Customized Collective Algorithm with NCCL API

Note

This tutorial demonstrates how to plug a custom collective algorithm (an AllGather variant) into the MSCCL++ NCCL interposition / algorithm registration path and invoke it transparently via the standard NCCL API (ncclAllGather).

Overview

The example shows how to:

  1. Define a device kernel (allgather) that uses PortChannel device handles to exchange data.

  2. Wrap that kernel inside an algorithm class (AllgatherAlgoBuilder) responsible for:

    • Connection discovery / proxy setup.

    • Context key generation (so contexts can be reused / cached).

    • Launch function binding (kernel wrapper executed when NCCL all-gather is called).

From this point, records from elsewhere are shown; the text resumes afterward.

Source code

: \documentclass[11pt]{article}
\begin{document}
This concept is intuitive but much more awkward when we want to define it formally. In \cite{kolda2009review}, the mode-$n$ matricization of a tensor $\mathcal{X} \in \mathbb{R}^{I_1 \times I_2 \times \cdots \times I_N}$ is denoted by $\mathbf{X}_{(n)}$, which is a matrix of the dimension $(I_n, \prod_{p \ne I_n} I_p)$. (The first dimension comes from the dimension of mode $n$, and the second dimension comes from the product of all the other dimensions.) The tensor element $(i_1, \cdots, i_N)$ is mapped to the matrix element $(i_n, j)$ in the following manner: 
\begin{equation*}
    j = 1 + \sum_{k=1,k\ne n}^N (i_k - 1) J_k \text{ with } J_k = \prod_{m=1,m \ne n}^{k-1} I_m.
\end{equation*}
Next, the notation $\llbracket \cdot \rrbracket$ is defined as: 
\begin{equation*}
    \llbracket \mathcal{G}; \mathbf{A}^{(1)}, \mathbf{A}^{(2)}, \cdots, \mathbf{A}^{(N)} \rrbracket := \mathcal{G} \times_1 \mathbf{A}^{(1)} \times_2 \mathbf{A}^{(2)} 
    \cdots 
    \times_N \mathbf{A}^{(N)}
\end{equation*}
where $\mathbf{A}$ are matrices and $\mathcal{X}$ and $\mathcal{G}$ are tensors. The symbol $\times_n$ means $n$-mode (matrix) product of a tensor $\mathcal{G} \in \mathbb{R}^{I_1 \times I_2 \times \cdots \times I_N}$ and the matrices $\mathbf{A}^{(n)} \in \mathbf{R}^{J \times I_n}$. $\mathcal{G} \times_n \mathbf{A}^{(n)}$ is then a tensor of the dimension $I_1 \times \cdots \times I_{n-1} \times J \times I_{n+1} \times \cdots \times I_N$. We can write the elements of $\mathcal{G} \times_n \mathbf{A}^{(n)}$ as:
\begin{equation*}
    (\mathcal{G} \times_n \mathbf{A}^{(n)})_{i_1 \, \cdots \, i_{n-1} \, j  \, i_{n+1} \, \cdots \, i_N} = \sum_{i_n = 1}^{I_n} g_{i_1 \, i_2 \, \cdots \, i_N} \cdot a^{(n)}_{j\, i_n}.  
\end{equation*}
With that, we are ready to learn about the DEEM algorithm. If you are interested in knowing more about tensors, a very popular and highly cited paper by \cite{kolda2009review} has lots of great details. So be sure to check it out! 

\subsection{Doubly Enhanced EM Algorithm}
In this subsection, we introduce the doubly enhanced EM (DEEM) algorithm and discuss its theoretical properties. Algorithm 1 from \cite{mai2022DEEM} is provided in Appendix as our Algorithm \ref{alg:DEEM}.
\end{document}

  3. Register the algorithm builder with the global AlgorithmCollectionBuilder and install a selector deciding which implementation to return for a given collective request.

  4. Run a multi-process (multi-rank) test using standard NCCL calls. The user program remains unchanged apart from initialization / registration code.

  5. (Optionally) Capture the sequence of ncclAllGather calls into a CUDA Graph for efficient replay.

Location

Example source directory:

examples/customized-collective-algorithm/

Key file: customized_allgather.cu.

Build and Run

From the repository root:

cd examples/customized-collective-algorithm
make

Run (inside container you may need root privileges depending on GPU access):

LD_PRELOAD=<MSCCLPP_INSTALL_DIR>/lib/libmscclpp_nccl.so ./customized_allgather

Expected (abbreviated) output on success:

GPU 0: bytes 268435456, elapsed 7.35012 ms/iter, BW 109.564 GB/s
Succeed!